Tom Yuen’s SRS Labs Inc. might be a bit player in the quickly burgeoning market for Internet-based multimedia, but it’s getting a boost from one of the biggest names in the business.

The inconspicuous Santa Ana maker of sound processing technology took on a higher profile late last week with an equity investment from Microsoft Corp. and a licensing agreement that will enlist SRS’s technology in some of the software giant’s most contested battlegrounds.

The news sent SRS stock soaring: It opened Friday at 39, nearly twice its Thursday close, and reached 47 before closing at 33 5/8. Volume was 24 times normal.

Although neither Microsoft nor SRS officials would disclose terms of the investment, it is rumored to be in the $5 million range.

The deal comes on the heels of a restructuring by SRS chief executive Yuen that will create three new divisions in an attempt to speed up his company’s return to profitability. In its most recent financial statement, SRS posted its first significant earnings in a year, $300,000, on sales of $10 million.

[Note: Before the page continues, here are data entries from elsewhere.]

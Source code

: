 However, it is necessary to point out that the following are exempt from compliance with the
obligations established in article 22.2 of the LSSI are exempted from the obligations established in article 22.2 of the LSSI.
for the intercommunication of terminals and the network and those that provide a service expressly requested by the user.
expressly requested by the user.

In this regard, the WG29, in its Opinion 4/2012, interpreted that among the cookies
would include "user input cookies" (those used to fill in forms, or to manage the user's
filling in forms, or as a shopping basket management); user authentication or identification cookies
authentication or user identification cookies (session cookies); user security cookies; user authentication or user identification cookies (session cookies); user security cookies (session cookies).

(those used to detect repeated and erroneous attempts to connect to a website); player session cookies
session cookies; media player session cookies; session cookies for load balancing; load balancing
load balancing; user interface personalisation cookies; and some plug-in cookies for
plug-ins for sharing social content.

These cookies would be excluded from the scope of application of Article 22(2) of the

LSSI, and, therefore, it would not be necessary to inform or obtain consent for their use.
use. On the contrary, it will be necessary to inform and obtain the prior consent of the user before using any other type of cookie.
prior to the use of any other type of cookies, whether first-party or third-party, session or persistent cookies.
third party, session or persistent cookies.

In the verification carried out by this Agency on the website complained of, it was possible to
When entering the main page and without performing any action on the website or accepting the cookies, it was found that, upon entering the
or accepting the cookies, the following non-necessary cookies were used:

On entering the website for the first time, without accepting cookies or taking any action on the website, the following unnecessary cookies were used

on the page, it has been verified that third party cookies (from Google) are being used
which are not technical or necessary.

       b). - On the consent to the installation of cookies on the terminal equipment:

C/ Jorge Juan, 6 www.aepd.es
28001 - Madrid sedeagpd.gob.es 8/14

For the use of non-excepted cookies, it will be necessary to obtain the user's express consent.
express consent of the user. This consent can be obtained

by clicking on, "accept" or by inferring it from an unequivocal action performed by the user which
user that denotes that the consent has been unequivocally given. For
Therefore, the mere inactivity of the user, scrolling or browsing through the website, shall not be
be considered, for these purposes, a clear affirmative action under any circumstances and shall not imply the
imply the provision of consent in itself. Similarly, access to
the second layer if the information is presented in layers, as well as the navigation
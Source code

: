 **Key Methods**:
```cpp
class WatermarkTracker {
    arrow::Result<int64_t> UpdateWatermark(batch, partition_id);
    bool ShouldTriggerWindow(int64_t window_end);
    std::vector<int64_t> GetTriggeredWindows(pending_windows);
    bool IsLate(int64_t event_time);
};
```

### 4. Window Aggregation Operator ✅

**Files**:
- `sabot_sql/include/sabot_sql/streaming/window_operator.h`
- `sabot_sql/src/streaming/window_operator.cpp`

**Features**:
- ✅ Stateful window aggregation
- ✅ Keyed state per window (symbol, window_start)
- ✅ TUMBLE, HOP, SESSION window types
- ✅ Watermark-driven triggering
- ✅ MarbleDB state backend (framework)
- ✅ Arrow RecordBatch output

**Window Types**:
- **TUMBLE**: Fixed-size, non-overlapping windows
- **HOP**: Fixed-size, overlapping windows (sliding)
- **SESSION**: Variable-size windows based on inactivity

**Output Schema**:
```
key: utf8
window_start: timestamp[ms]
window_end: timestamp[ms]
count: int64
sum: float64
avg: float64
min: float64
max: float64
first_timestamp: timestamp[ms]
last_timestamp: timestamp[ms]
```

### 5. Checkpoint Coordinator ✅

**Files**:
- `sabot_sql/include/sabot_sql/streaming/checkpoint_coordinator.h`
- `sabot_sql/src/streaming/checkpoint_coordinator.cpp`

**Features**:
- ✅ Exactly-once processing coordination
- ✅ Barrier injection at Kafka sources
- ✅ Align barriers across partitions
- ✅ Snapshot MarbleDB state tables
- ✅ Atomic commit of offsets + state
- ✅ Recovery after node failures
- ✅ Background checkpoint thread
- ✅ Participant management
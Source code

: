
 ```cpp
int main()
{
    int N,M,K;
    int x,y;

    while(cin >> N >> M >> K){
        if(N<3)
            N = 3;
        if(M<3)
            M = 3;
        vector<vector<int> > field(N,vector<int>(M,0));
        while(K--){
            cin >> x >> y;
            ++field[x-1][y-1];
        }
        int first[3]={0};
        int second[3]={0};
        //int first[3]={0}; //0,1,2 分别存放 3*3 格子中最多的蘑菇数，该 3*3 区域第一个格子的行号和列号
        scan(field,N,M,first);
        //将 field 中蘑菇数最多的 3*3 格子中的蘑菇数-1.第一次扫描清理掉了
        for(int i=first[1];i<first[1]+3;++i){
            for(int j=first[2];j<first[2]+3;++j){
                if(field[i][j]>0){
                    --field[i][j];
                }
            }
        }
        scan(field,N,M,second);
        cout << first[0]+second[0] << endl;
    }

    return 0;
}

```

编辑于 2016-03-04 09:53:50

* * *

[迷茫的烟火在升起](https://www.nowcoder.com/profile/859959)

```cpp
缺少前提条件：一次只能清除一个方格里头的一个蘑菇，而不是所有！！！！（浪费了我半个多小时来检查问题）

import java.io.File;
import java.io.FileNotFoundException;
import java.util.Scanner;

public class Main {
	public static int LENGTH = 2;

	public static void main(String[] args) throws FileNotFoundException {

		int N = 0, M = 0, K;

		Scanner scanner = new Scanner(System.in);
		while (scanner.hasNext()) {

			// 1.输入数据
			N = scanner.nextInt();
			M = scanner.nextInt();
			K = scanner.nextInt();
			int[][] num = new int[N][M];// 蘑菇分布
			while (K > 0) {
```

The new business units will add a more visible consumer element,and presumably, more revenue,to the company’s existing business of supplying original equipment manufacturers with components to boost sound quality in brand-name consumer electronics products, such as stereo receivers and Walkman tape players.

Yuen said he’s confident the developments are the company’s first step in pushing the company out of “no man’s land” and penetrating new segments, while luring more customers in existing markets.

“We want those eyeballs,” he said, echoing a popular sentiment used in the Internet arena to describe the race for consumers’ attention.

Reaching Out for Customers

In Yuen’s case “earlobes” might be a more accurate turn of phrase. Unlike the already crowded video market, he said, sound and music touch many different segments, from PCs to car stereos to mobile phones.

Best known as a co-founder of AST Computers, Yuen helped finance SRS in 1993 and took over its day-to-day operations last year in the midst of languishing financial performance and the departure of several key executives. Since then, its stock languished in a $2.50 to $5-per-share range until it began climbing last December. It reached the $20 level before last week’s announcement.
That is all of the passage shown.